Manchmal dienen Projektkurse des Otto-Suhr-Instituts für Politikwissenschaft (OSI) der Vorbereitung von Demonstrationen – oder es wird gleich die Revolution geplant. Ganz anders ein Projektkurs aus dem letzten Semester: Die Studierenden gründeten unter dem Namen „Politikfabrik“ eine eigene Agentur für politische Kommunikation. „Wir wollen unsere Ausbildung praxisnäher und professioneller gestalten“, erklärte Politologiestudent Shamim Rafat.

In nur sechs Monaten organisierten er und seine Kommilitonen einen Kongress zum Thema „Politik als Marke“, an dem Ende April Referenten aus Politik, Medien, Wissenschaft und Werbebranche teilnahmen. Die Liste reichte von der Bundesjustizministerin Brigitte Zypries bis zum früheren Regierenden Bürgermeister Eberhard Diepgen, vom Tagesspiegel-Chefredakteur Giovanni di Lorenzo bis zur TV-Journalistin Sandra Maischberger. Auf Podiumsdiskussionen und bei Impulsreferaten ging es darum, ob und wie „Politik zwischen Kommunikation und Inszenierung“ möglich ist.

Rund vierhundert Teilnehmer drängten sich auf der Eingangstreppe des dbb Forums in der Berliner Friedrichstraße. Viele trugen Anzug, manche Krawatte – mindestens aber ein gebügeltes Hemd. Die meisten Besucher waren Studierende der Politik- und Kommunikationswissenschaft. „Das ist professionell organisiert“, staunte die Publizistikstudentin Mareike Schodder, als sie ihre Tagungsunterlagen bekam. Politologiestudent Simon Sottsas freute sich auf die Referenten, war aber skeptisch: „Hoffentlich wird es nicht zu oberflächlich.“

Erstmals trafen während des Kongresses die Wahlkampfmanager der vier großen Parteien von 2002 aufeinander. Als Paradebeispiel für sinnentleerte Inszenierung, da waren sich alle einig, galt die FDP-Kampagne „Projekt 18“. Selbst FDP-Berater Fritz Goergen gestand fehlende Inhalte ein. Überhaupt gingen alle Referenten selbstkritisch mit den eigenen Parteien um: Mathias Machnig, Chef der SPD-KAMPA 02, sah bei den Sozialdemokraten „keinen Mut zur Programmatik“ und befand: „Die Topspieler in der Politik sind resistent gegen Beratung.“ Daraufhin betonte der Werber Bernd Heusinger, dessen Agentur für die Kampagnen der Grünen verantwortlich ist, wie wichtig „der Streit zwischen Politik und Agenturen“ sei.

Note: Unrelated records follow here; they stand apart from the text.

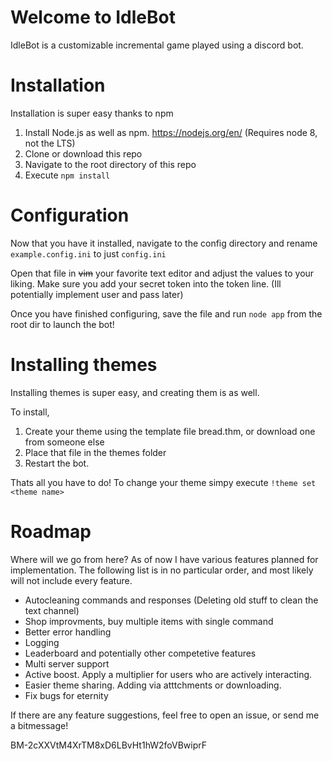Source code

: # Welcome to IdleBot
IdleBot is a customizable incremental game played using a discord bot.

# Installation
Installation is super easy thanks to npm

1. Install Node.js as well as npm. https://nodejs.org/en/ (Requires node 8, not the LTS)
2. Clone or download this repo
3. Navigate to the root directory of this repo
4. Execute `npm install`

# Configuration
Now that you have it installed, navigate to the config directory and rename `example.config.ini` to just `config.ini`

Open that file in ~~vim~~ your favorite text editor and adjust the values to your liking. Make sure you add your secret token into the token line. (Ill potentially implement user and pass later)

Once you have finished configuring, save the file and run `node app` from the root dir to launch the bot!

# Installing themes
Installing themes is super easy, and creating them is as well.

To install,
1. Create your theme using the template file bread.thm, or download one from someone else
2. Place that file in the themes folder
3. Restart the bot.

Thats all you have to do! To change your theme simpy execute `!theme set <theme name>`


# Roadmap
Where will we go from here?
As of now I have various features planned for implementation. The following list is in no particular order, and most likely will not include every feature.

* Autocleaning commands and responses (Deleting old stuff to clean the text channel)
* Shop improvments, buy multiple items with single command
* Better error handling
* Logging
* Leaderboard and potentially other competetive features
* Multi server support
* Active boost. Apply a multiplier for users who are actively interacting.
* Easier theme sharing. Adding via atttchments or downloading.
* Fix bugs for eternity

If there are any feature suggestions, feel free to open an issue, or send me a bitmessage!

BM-2cXXVtM4XrTM8xD6LBvHt1hW2foVBwiprF
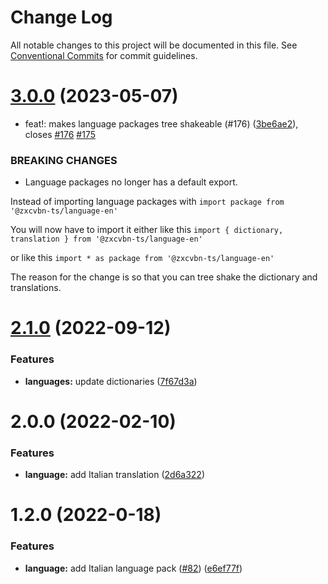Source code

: # Change Log

All notable changes to this project will be documented in this file.
See [Conventional Commits](https://conventionalcommits.org) for commit guidelines.

# [3.0.0](https://github.com/zxcvbn-ts/zxcvbn/compare/@zxcvbn-ts/language-it@2.1.0...@zxcvbn-ts/language-it@3.0.0) (2023-05-07)

- feat!: makes language packages tree shakeable (#176) ([3be6ae2](https://github.com/zxcvbn-ts/zxcvbn/commit/3be6ae2ae3f4ff7ade756df50c60274cbc2b0e20)), closes [#176](https://github.com/zxcvbn-ts/zxcvbn/issues/176) [#175](https://github.com/zxcvbn-ts/zxcvbn/issues/175)

### BREAKING CHANGES

- Language packages no longer has a default export.

Instead of importing language packages with
`import package from '@zxcvbn-ts/language-en'`

You will now have to import it either like this
`import { dictionary, translation } from '@zxcvbn-ts/language-en'`

or like this
`import * as package from '@zxcvbn-ts/language-en'`

The reason for the change is so that you can tree shake the
dictionary and translations.

# [2.1.0](https://github.com/zxcvbn-ts/zxcvbn/compare/@zxcvbn-ts/language-it@2.0.1...@zxcvbn-ts/language-it@2.1.0) (2022-09-12)

### Features

- **languages:** update dictionaries ([7f67d3a](https://github.com/zxcvbn-ts/zxcvbn/commit/7f67d3a71ef3b1136fc965c21d9febbfa3e74193))

# 2.0.0 (2022-02-10)

### Features

- **language:** add Italian translation ([2d6a322](https://github.com/zxcvbn-ts/zxcvbn/commit/2d6a322e51717f223c1e33181bc461b3b31903d5))

# 1.2.0 (2022-0-18)

### Features

- **language:** add Italian language pack ([#82](https://github.com/zxcvbn-ts/zxcvbn/issues/98)) ([e6ef77f](https://github.com/zxcvbn-ts/zxcvbn/commit/2d6a322e51717f223c1e33181bc461b3b31903d5))
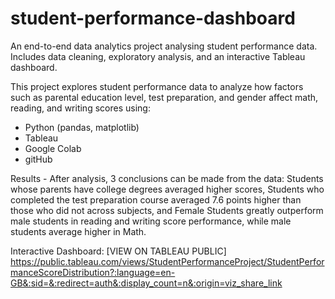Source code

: # student-performance-dashboard
An end-to-end data analytics project analysing student performance data. Includes data cleaning, exploratory analysis, and an interactive Tableau dashboard.

This project explores student performance data to analyze how factors such as parental education level, test preparation, and gender affect math, reading, and writing scores using:
- Python (pandas, matplotlib)
- Tableau
- Google Colab
- gitHub

Results - After analysis, 3 conclusions can be made from the data: Students whose parents have college degrees averaged higher scores, Students who completed the test preparation course averaged 7.6 points higher than those who did not across subjects, and Female Students greatly outperform male students in reading and writing score performance, while male students average higher in Math.

Interactive Dashboard: [VIEW ON TABLEAU PUBLIC] https://public.tableau.com/views/StudentPerformanceProject/StudentPerformanceScoreDistribution?:language=en-GB&:sid=&:redirect=auth&:display_count=n&:origin=viz_share_link
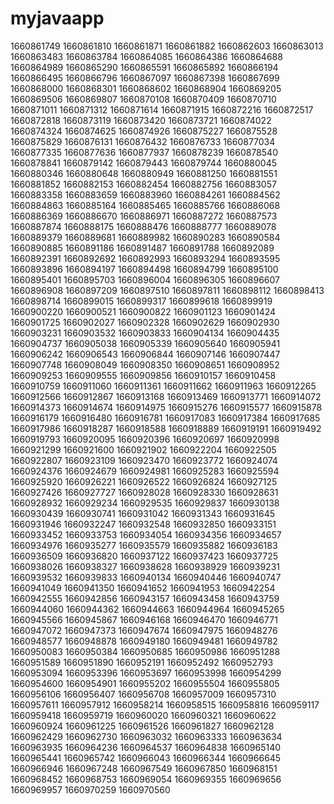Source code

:# myjavaapp









1660861749
1660861810
1660861871
1660861882
1660862603
1660863013
1660863483
1660863784
1660864085
1660864386
1660864688
1660864989
1660865290
1660865591
1660865892
1660866194
1660866495
1660866796
1660867097
1660867398
1660867699
1660868000
1660868301
1660868602
1660868904
1660869205
1660869506
1660869807
1660870108
1660870409
1660870710
1660871011
1660871312
1660871614
1660871915
1660872216
1660872517
1660872818
1660873119
1660873420
1660873721
1660874022
1660874324
1660874625
1660874926
1660875227
1660875528
1660875829
1660876131
1660876432
1660876733
1660877034
1660877335
1660877636
1660877937
1660878239
1660878540
1660878841
1660879142
1660879443
1660879744
1660880045
1660880346
1660880648
1660880949
1660881250
1660881551
1660881852
1660882153
1660882454
1660882756
1660883057
1660883358
1660883659
1660883960
1660884261
1660884562
1660884863
1660885164
1660885465
1660885766
1660886068
1660886369
1660886670
1660886971
1660887272
1660887573
1660887874
1660888175
1660888476
1660888777
1660889078
1660889379
1660889681
1660889982
1660890283
1660890584
1660890885
1660891186
1660891487
1660891788
1660892089
1660892391
1660892692
1660892993
1660893294
1660893595
1660893896
1660894197
1660894498
1660894799
1660895100
1660895401
1660895703
1660896004
1660896305
1660896607
1660896908
1660897209
1660897510
1660897811
1660898112
1660898413
1660898714
1660899015
1660899317
1660899618
1660899919
1660900220
1660900521
1660900822
1660901123
1660901424
1660901725
1660902027
1660902328
1660902629
1660902930
1660903231
1660903532
1660903833
1660904134
1660904435
1660904737
1660905038
1660905339
1660905640
1660905941
1660906242
1660906543
1660906844
1660907146
1660907447
1660907748
1660908049
1660908350
1660908651
1660908952
1660909253
1660909555
1660909856
1660910157
1660910458
1660910759
1660911060
1660911361
1660911662
1660911963
1660912265
1660912566
1660912867
1660913168
1660913469
1660913771
1660914072
1660914373
1660914674
1660914975
1660915276
1660915577
1660915878
1660916179
1660916480
1660916781
1660917083
1660917384
1660917685
1660917986
1660918287
1660918588
1660918889
1660919191
1660919492
1660919793
1660920095
1660920396
1660920697
1660920998
1660921299
1660921600
1660921902
1660922204
1660922505
1660922807
1660923109
1660923470
1660923772
1660924074
1660924376
1660924679
1660924981
1660925283
1660925594
1660925920
1660926221
1660926522
1660926824
1660927125
1660927426
1660927727
1660928028
1660928330
1660928631
1660928932
1660929234
1660929535
1660929837
1660930138
1660930439
1660930741
1660931042
1660931343
1660931645
1660931946
1660932247
1660932548
1660932850
1660933151
1660933452
1660933753
1660934054
1660934356
1660934657
1660934976
1660935277
1660935579
1660935882
1660936183
1660936509
1660936820
1660937122
1660937423
1660937725
1660938026
1660938327
1660938628
1660938929
1660939231
1660939532
1660939833
1660940134
1660940446
1660940747
1660941049
1660941350
1660941652
1660941953
1660942254
1660942555
1660942856
1660943157
1660943458
1660943759
1660944060
1660944362
1660944663
1660944964
1660945265
1660945566
1660945867
1660946168
1660946470
1660946771
1660947072
1660947373
1660947674
1660947975
1660948276
1660948577
1660948878
1660949180
1660949481
1660949782
1660950083
1660950384
1660950685
1660950986
1660951288
1660951589
1660951890
1660952191
1660952492
1660952793
1660953094
1660953396
1660953697
1660953998
1660954299
1660954600
1660954901
1660955202
1660955504
1660955805
1660956106
1660956407
1660956708
1660957009
1660957310
1660957611
1660957912
1660958214
1660958515
1660958816
1660959117
1660959418
1660959719
1660960020
1660960321
1660960622
1660960924
1660961225
1660961526
1660961827
1660962128
1660962429
1660962730
1660963032
1660963333
1660963634
1660963935
1660964236
1660964537
1660964838
1660965140
1660965441
1660965742
1660966043
1660966344
1660966645
1660966946
1660967248
1660967549
1660967850
1660968151
1660968452
1660968753
1660969054
1660969355
1660969656
1660969957
1660970259
1660970560
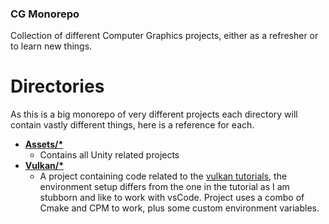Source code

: ### CG Monorepo ###
Collection of different Computer Graphics projects, either as a refresher or to learn new things. 

# Directories
As this is a big monorepo of very different projects each directory will contain vastly different things, here is a reference for each.
 - [**Assets/\***](./Assets/)
    - Contains all Unity related projects
 - [**Vulkan/\***](./Vulkan/)
    - A project containing code related to the [vulkan tutorials](https://vulkan-tutorial.com), the environment setup differs from the one in the tutorial as I am stubborn and like to work with vsCode. 
    Project uses a combo of Cmake and CPM to work, plus some custom environment variables. 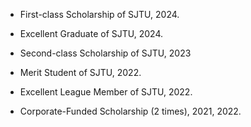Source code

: 
- First-class Scholarship of SJTU, 2024.

- Excellent Graduate of SJTU, 2024.

- Second-class Scholarship of SJTU, 2023

- Merit Student of SJTU, 2022.

- Excellent League Member of SJTU, 2022.

- Corporate-Funded Scholarship (2 times), 2021, 2022.
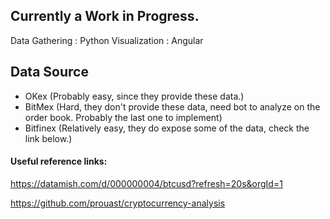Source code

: ## Currently a Work in Progress.



Data Gathering : Python
Visualization : Angular

## Data Source

- OKex (Probably easy, since they provide these data.)
- BitMex (Hard, they don't provide these data, need bot to analyze on the order book. Probably the last one to implement)
- Bitfinex (Relatively easy, they do expose some of the data, check the link below.)


#### Useful reference links:


https://datamish.com/d/000000004/btcusd?refresh=20s&orgId=1

https://github.com/prouast/cryptocurrency-analysis



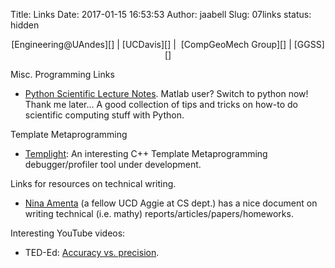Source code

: Title: Links
Date: 2017-01-15 16:53:53
Author: jaabell
Slug: 07links
status: hidden


<center>
[Engineering@UAndes][] | [UCDavis][] |  [CompGeoMech Group][] |  [GGSS][]
</center>

Misc. Programming Links

-   [Python Scientific Lecture Notes][]. Matlab user? Switch to python now! Thank me later... A
    good collection of tips and tricks on how-to do scientific computing
    stuff with Python.</span>

Template Metaprogramming

-   <span style="line-height: 14px;">[Templight][]: An interesting C++
    Template Metaprogramming debugger/profiler tool under
    development.</span>

Links for resources on technical writing.

-   [Nina Amenta][] (a fellow UCD Aggie at CS dept.) has a nice document on
    writing technical (i.e. mathy) reports/articles/papers/homeworks.


Interesting YouTube videos:

- TED-Ed: [Accuracy vs. precision](https://www.youtube.com/watch?v=hRAFPdDppzs). 


  [UCDavis]: http://cee.engr.ucdavis.edu/
  [CompGeoMech Group]: sokocalo.engr.ucdavis.edu/~jeremic/
  [Engineering@UAndes]: http://ing.uandes.cl
  [GGSS]: http://ggss.ucdavis.edu/
  [Python Scientific Lecture Notes]: http://scipy-lectures.github.io/index.html
  [Templight]: http://plc.inf.elte.hu/templight/
  [Nina Amenta]: http://www.cs.ucdavis.edu/~amenta/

Stoibers Berater Michael Spreng bemängelte die Abhängigkeit von Meinungsforschern: „Viele Politiker sind Umfrage-Junkies.“ Schließlich einigten sich die Experten darauf, dass Inszenierung ohne Inhalt nicht glaubwürdig ist und Politiker authentisch sein müssten.

Auch bei den Impulsreferaten war es die mal mehr, mal weniger stark formulierte Forderung nach Inhalten und Authentizität, die sich wie ein roter Faden durch die Veranstaltung zog. Der Agenturchef Rupert Ahrens mahnte: „Politik ist alles andere als vergleichbar mit Produktmarken.“ Die Justizministerin ergänzte später: „Politik als Marke braucht Bedeutung“, und nannte die Ostverträge Willy Brandts, die Wiedervereinigung und die Agenda 2010 in einem Atemzug, was zu einigen Lachern führte. Von einer „neuen Ernsthaftigkeit“ schwärmte der frühere Welt-Chefredakteur Wolfgang Weimer, der darin eine Chance für den Qualitätsjournalismus und die Rückbesinnung auf wirklich Wichtiges sah.

Unterhaltsam wurde es gegen Abend auf der Podiumsdiskussion „Mensch als Marke“: Der stellvertretende Fraktionsvorsitzende der Grünen, Christian Ströbele, bekannte: „Ich bin leidenschaftlicher Autofahrer.“ Tagesspiegel-Chefredakteur Giovanni di Lorenzo verglich Joschka Fischer mit Madonna, weil „er sich alle drei Jahre neu erfindet“. Die FDP-Europakandidatin Silvana Koch-Mehrin erklärte gar: „Weiblichkeit und Kompetenz schließen sich nicht aus“ – woraufhin sich die Diskussion zunächst um die Länge ihrer Beine drehte. Quintessenz: Plakative Sätze gehören zur Marke Mensch.

Beim anschließenden „Come Together“ im Foyer nutzten einige Teilnehmer die Chance und empfahlen sich bei Sekt und Brezeln den Referenten für Praktikumsplätze und Jobs. Kontakte sind nicht nur in der Politik wichtig.